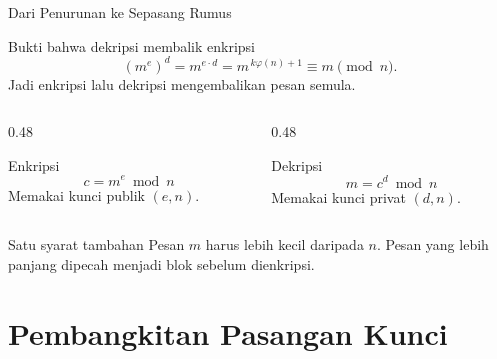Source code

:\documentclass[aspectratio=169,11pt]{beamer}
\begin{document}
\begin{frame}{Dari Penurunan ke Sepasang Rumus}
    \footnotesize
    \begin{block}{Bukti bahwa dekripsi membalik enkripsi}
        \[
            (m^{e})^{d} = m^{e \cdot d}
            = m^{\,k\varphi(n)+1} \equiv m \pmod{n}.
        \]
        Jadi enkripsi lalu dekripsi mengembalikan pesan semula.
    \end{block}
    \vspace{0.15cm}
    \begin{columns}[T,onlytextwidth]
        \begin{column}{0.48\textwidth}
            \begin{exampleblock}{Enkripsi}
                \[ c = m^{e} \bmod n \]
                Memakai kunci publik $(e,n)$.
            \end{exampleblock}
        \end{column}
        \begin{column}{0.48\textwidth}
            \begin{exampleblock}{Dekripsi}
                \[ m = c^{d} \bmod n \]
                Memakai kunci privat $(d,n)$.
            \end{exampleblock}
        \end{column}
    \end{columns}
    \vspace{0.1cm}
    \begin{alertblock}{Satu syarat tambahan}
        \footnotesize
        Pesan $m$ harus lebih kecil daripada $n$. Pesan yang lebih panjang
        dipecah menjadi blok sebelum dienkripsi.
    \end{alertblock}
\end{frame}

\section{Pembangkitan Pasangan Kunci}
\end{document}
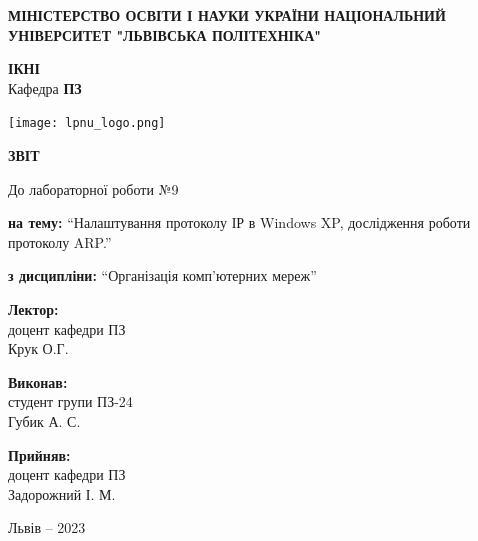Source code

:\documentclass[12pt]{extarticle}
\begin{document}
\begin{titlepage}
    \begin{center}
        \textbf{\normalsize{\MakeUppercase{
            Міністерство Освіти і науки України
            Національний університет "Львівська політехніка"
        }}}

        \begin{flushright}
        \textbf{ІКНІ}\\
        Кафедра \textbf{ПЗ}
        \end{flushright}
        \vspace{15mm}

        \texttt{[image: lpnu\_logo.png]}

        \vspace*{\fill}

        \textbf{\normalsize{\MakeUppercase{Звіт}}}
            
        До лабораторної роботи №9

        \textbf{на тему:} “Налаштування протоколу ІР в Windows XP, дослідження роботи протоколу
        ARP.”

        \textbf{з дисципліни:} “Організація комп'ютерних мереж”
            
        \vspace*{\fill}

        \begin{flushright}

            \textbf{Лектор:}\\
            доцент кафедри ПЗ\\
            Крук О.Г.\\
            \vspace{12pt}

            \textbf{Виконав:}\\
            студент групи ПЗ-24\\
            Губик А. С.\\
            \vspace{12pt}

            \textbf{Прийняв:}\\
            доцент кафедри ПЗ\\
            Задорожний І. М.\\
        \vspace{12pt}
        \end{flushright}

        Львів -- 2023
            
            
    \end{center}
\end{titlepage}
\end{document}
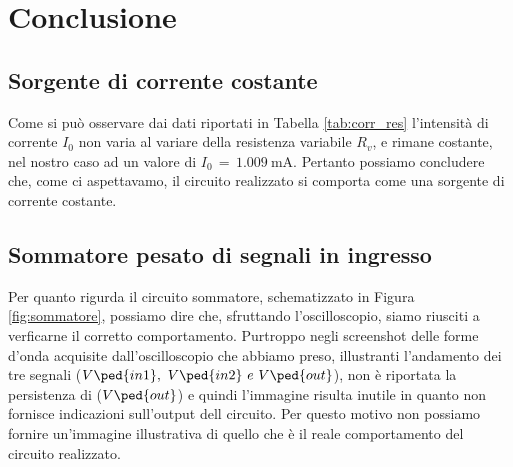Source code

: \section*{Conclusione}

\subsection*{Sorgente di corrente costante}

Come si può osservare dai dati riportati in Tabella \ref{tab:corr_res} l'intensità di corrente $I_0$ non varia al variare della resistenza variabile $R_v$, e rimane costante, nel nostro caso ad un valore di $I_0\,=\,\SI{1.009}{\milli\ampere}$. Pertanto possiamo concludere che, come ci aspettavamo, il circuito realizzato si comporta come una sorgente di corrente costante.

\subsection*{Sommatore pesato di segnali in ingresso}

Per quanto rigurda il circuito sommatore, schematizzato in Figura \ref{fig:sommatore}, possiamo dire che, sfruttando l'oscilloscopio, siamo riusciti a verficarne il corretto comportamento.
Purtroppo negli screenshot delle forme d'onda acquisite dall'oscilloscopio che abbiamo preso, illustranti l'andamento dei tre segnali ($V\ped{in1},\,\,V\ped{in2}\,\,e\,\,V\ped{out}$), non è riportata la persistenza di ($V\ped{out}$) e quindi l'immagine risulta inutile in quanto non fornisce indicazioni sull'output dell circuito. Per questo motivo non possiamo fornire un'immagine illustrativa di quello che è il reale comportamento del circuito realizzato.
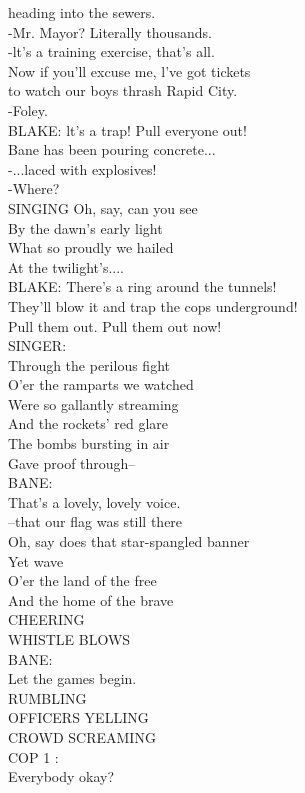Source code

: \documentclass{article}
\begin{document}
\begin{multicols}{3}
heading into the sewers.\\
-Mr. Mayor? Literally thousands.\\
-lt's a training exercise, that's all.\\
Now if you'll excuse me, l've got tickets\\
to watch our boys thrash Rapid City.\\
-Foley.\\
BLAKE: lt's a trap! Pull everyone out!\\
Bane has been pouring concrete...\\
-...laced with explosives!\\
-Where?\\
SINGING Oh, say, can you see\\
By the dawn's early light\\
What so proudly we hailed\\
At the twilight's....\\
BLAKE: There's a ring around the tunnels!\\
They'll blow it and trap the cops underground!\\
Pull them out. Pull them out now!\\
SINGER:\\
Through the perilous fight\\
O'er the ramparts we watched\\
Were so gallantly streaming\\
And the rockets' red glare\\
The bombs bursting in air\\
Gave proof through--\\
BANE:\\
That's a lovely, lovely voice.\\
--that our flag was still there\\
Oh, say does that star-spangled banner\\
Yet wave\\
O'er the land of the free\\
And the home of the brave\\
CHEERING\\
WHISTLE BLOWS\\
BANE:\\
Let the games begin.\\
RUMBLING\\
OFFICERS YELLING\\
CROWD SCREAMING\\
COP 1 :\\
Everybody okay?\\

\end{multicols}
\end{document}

---------------

_What is required_: Each entry above must come back exactly as written. Drop the images.

_Response_:
Source code

:\documentclass[aspectratio=169,11pt]{beamer}
\begin{document}
\begin{frame}{Dari Penurunan ke Sepasang Rumus}
    \footnotesize
    \begin{block}{Bukti bahwa dekripsi membalik enkripsi}
        \[
            (m^{e})^{d} = m^{e \cdot d}
            = m^{\,k\varphi(n)+1} \equiv m \pmod{n}.
        \]
        Jadi enkripsi lalu dekripsi mengembalikan pesan semula.
    \end{block}
    \vspace{0.15cm}
    \begin{columns}[T,onlytextwidth]
        \begin{column}{0.48\textwidth}
            \begin{exampleblock}{Enkripsi}
                \[ c = m^{e} \bmod n \]
                Memakai kunci publik $(e,n)$.
            \end{exampleblock}
        \end{column}
        \begin{column}{0.48\textwidth}
            \begin{exampleblock}{Dekripsi}
                \[ m = c^{d} \bmod n \]
                Memakai kunci privat $(d,n)$.
            \end{exampleblock}
        \end{column}
    \end{columns}
    \vspace{0.1cm}
    \begin{alertblock}{Satu syarat tambahan}
        \footnotesize
        Pesan $m$ harus lebih kecil daripada $n$. Pesan yang lebih panjang
        dipecah menjadi blok sebelum dienkripsi.
    \end{alertblock}
\end{frame}

\section{Pembangkitan Pasangan Kunci}
\end{document}
Source code

:\documentclass[12pt]{extarticle}
\begin{document}
\begin{titlepage}
    \begin{center}
        \textbf{\normalsize{\MakeUppercase{
            Міністерство Освіти і науки України
            Національний університет "Львівська політехніка"
        }}}

        \begin{flushright}
        \textbf{ІКНІ}\\
        Кафедра \textbf{ПЗ}
        \end{flushright}
        \vspace{15mm}

        \texttt{[image: lpnu\_logo.png]}

        \vspace*{\fill}

        \textbf{\normalsize{\MakeUppercase{Звіт}}}
            
        До лабораторної роботи №9

        \textbf{на тему:} “Налаштування протоколу ІР в Windows XP, дослідження роботи протоколу
        ARP.”

        \textbf{з дисципліни:} “Організація комп'ютерних мереж”
            
        \vspace*{\fill}

        \begin{flushright}

            \textbf{Лектор:}\\
            доцент кафедри ПЗ\\
            Крук О.Г.\\
            \vspace{12pt}

            \textbf{Виконав:}\\
            студент групи ПЗ-24\\
            Губик А. С.\\
            \vspace{12pt}

            \textbf{Прийняв:}\\
            доцент кафедри ПЗ\\
            Задорожний І. М.\\
        \vspace{12pt}
        \end{flushright}

        Львів -- 2023
            
            
    \end{center}
\end{titlepage}
\end{document}
Source code

: \section*{Conclusione}

\subsection*{Sorgente di corrente costante}

Come si può osservare dai dati riportati in Tabella \ref{tab:corr_res} l'intensità di corrente $I_0$ non varia al variare della resistenza variabile $R_v$, e rimane costante, nel nostro caso ad un valore di $I_0\,=\,\SI{1.009}{\milli\ampere}$. Pertanto possiamo concludere che, come ci aspettavamo, il circuito realizzato si comporta come una sorgente di corrente costante.

\subsection*{Sommatore pesato di segnali in ingresso}

Per quanto rigurda il circuito sommatore, schematizzato in Figura \ref{fig:sommatore}, possiamo dire che, sfruttando l'oscilloscopio, siamo riusciti a verficarne il corretto comportamento.
Purtroppo negli screenshot delle forme d'onda acquisite dall'oscilloscopio che abbiamo preso, illustranti l'andamento dei tre segnali ($V\ped{in1},\,\,V\ped{in2}\,\,e\,\,V\ped{out}$), non è riportata la persistenza di ($V\ped{out}$) e quindi l'immagine risulta inutile in quanto non fornisce indicazioni sull'output dell circuito. Per questo motivo non possiamo fornire un'immagine illustrativa di quello che è il reale comportamento del circuito realizzato.
Source code

: \documentclass{article}
\begin{document}
\begin{multicols}{3}
heading into the sewers.\\
-Mr. Mayor? Literally thousands.\\
-lt's a training exercise, that's all.\\
Now if you'll excuse me, l've got tickets\\
to watch our boys thrash Rapid City.\\
-Foley.\\
BLAKE: lt's a trap! Pull everyone out!\\
Bane has been pouring concrete...\\
-...laced with explosives!\\
-Where?\\
SINGING Oh, say, can you see\\
By the dawn's early light\\
What so proudly we hailed\\
At the twilight's....\\
BLAKE: There's a ring around the tunnels!\\
They'll blow it and trap the cops underground!\\
Pull them out. Pull them out now!\\
SINGER:\\
Through the perilous fight\\
O'er the ramparts we watched\\
Were so gallantly streaming\\
And the rockets' red glare\\
The bombs bursting in air\\
Gave proof through--\\
BANE:\\
That's a lovely, lovely voice.\\
--that our flag was still there\\
Oh, say does that star-spangled banner\\
Yet wave\\
O'er the land of the free\\
And the home of the brave\\
CHEERING\\
WHISTLE BLOWS\\
BANE:\\
Let the games begin.\\
RUMBLING\\
OFFICERS YELLING\\
CROWD SCREAMING\\
COP 1 :\\
Everybody okay?\\

\end{multicols}
\end{document}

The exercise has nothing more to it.